Kathrein cited the First Circuit's decision in Trailer Marine as an example of this kind of charge — not a classic "fee" but not a "tax," either. Id. Trailer Marine involved a dormant Commerce Clause challenge to a special registration fee imposed on "transitory" trailers entering Puerto Rican ports before permitting the trailers to be hitched to tractors for delivery of the transported goods within Puerto Rico. The fee was paid into a dedicated fund that provided no-fault compensation to persons injured in motor-vehicle accidents. The court began its analysis by noting that San Juan Cellular's regulatory fee/revenue-raising tax distinction "does not provide much help in this case." Trailer Marine, 977 F.2d at 5. This was because the purpose of the payment "is neither to raise general revenue for Puerto Rico nor to regulate conduct in the usual sense of that term," but instead was incidental to a "social welfare program and tort reform law." Id. Noting that "the legislature does not call the measure a tax and the money is collected largely as dedicated transfer payments for the beneficiaries" of the accident-compensation fund, the court held that the registration fee "should not be treated as a tax for purposes of the ... Tax Injunction Act[]." Id. at 5-6. Although it was a "close issue," the court said it was "at least confident that allowing an injunction suit to be maintained poses no threat to the central stream of tax revenue relied on by Puerto Rico." Id. at 6.

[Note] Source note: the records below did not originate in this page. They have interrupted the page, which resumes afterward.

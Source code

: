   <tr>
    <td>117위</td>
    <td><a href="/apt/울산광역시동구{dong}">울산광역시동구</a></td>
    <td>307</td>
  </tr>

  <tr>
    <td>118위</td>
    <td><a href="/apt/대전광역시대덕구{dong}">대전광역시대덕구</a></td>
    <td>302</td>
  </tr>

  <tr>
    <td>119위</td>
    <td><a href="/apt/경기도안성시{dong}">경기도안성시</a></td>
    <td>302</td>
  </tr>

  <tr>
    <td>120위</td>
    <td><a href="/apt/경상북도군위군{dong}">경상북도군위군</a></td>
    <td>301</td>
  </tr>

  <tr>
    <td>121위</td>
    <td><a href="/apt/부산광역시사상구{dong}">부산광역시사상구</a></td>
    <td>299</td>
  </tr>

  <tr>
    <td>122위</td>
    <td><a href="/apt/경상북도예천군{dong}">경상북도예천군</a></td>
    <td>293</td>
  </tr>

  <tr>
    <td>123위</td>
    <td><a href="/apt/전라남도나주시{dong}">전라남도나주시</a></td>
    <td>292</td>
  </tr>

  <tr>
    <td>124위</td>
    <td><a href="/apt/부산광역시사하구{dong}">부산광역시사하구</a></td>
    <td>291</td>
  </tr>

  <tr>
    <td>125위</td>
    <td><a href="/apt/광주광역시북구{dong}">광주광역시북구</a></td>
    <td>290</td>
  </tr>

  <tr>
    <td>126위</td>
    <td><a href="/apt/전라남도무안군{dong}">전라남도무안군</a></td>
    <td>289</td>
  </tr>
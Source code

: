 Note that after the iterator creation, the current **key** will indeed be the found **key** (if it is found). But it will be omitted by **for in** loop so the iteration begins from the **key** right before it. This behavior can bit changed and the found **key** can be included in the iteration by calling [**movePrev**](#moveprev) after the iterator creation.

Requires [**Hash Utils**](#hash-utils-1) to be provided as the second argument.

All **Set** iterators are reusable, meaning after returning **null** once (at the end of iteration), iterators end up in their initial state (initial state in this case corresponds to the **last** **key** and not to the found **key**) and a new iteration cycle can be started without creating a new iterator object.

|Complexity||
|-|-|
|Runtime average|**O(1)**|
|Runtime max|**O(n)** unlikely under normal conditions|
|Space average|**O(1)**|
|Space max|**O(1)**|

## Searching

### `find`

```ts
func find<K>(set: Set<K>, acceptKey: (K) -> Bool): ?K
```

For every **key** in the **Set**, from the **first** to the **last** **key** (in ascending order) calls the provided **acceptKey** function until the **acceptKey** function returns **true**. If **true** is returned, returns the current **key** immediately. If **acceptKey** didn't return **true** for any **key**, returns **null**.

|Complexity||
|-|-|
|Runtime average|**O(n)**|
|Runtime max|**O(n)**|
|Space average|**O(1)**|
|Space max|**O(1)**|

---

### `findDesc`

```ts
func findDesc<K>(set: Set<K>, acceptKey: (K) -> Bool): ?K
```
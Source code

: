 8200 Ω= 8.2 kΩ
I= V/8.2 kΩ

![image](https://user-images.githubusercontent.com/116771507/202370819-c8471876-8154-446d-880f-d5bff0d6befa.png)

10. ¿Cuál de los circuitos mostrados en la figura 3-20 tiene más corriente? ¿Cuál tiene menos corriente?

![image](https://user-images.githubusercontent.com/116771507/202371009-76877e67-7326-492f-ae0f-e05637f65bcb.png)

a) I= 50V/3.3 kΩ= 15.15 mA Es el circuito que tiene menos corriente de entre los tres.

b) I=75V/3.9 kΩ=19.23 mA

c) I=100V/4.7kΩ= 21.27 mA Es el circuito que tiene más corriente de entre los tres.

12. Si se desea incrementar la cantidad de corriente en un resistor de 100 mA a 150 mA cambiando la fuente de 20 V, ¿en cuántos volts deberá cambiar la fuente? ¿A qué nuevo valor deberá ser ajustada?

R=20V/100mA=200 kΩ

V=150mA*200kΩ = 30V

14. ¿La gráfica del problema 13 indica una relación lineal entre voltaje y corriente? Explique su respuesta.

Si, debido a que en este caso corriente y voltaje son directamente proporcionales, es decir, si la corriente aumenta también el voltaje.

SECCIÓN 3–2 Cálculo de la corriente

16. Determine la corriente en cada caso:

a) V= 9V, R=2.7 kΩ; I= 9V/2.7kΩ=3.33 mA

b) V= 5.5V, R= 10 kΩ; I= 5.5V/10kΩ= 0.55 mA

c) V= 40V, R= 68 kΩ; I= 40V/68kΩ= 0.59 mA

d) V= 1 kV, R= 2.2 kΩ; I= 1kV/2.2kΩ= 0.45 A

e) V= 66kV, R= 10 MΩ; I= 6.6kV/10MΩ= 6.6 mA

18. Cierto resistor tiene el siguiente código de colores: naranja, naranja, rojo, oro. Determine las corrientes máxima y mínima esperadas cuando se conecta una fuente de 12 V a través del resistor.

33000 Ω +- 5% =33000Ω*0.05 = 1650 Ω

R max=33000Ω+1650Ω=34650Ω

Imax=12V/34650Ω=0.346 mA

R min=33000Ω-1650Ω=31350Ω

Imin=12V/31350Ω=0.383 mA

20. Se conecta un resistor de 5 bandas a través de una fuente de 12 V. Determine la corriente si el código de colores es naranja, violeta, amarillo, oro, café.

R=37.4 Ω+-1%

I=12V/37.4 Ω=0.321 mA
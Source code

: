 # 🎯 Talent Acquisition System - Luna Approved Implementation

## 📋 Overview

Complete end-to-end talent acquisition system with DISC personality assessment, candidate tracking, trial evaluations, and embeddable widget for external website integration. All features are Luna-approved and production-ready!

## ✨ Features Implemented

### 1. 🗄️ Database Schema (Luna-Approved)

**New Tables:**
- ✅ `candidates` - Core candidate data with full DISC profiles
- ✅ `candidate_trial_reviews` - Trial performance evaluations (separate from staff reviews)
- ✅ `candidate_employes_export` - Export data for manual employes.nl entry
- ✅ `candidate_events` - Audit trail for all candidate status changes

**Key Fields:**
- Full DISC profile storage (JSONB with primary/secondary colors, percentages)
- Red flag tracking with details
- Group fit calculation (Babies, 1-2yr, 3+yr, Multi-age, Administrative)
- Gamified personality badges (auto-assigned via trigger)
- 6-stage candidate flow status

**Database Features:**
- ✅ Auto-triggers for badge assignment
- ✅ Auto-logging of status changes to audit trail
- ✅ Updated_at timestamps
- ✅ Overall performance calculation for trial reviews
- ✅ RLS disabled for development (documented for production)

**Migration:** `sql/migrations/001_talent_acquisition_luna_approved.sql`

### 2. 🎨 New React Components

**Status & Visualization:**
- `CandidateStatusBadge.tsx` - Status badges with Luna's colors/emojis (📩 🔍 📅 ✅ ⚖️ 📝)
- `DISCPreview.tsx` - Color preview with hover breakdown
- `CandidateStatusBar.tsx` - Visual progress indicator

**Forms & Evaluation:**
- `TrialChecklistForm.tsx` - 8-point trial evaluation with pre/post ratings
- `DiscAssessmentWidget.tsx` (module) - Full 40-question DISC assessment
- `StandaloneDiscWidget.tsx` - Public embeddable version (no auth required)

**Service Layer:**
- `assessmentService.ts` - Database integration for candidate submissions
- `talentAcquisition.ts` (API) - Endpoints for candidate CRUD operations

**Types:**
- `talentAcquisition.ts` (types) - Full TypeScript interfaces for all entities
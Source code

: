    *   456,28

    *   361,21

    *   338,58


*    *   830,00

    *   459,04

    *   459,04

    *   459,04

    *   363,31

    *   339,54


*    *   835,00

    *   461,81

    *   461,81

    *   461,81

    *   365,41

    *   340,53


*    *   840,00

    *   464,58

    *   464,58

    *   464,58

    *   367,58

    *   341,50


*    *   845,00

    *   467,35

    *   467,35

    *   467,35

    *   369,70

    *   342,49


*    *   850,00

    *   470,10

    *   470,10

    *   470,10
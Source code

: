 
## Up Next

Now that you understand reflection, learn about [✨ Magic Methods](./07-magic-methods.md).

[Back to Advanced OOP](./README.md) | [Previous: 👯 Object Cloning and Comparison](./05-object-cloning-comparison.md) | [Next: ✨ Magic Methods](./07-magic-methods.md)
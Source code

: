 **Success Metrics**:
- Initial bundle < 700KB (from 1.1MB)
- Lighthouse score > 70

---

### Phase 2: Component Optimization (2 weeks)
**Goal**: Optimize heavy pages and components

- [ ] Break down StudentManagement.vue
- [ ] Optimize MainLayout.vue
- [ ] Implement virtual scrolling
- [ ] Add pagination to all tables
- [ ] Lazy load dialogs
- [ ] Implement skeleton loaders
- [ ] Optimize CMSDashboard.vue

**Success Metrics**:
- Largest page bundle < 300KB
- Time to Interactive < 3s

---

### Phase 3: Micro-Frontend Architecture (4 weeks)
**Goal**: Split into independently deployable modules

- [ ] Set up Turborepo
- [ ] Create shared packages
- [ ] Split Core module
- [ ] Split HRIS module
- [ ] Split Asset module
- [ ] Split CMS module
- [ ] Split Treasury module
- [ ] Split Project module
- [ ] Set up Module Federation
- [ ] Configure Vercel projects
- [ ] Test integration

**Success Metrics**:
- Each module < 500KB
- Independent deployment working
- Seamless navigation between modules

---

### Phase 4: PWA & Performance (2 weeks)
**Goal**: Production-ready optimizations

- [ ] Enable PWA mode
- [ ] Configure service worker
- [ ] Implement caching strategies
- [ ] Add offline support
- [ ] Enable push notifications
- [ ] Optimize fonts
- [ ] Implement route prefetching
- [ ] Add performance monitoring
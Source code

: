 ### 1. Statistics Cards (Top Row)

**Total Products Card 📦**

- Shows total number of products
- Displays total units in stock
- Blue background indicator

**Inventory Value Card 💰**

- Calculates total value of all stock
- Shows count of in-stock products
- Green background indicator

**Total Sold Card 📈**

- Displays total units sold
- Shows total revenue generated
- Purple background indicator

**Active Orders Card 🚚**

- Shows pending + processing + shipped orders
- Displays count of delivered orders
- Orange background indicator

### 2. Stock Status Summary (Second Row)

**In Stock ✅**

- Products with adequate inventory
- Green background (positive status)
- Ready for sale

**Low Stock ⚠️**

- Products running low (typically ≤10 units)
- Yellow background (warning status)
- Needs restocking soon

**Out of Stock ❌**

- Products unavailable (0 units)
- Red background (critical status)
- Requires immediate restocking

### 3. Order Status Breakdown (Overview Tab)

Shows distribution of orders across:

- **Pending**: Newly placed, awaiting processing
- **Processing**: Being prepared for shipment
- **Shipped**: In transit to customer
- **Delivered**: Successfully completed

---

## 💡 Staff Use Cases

For these reasons, I cannot join the en banc opinion. Needless to say, I take no position on the merits of the casinos' case — or for that matter, on my colleagues' extended discussion of the policy justifications for requiring rich casinos to share their profits with struggling horse-racing tracks. See Majority Op. at 731-33. These matters are not before the court. We have only a jurisdictional question, and on that question I remain where I was when this case was decided by the panel: The TIA's jurisdictional bar does not apply. A constructive trust on the racetracks' private escrow will not "freeze the state's tax moneys," as my colleagues have concluded.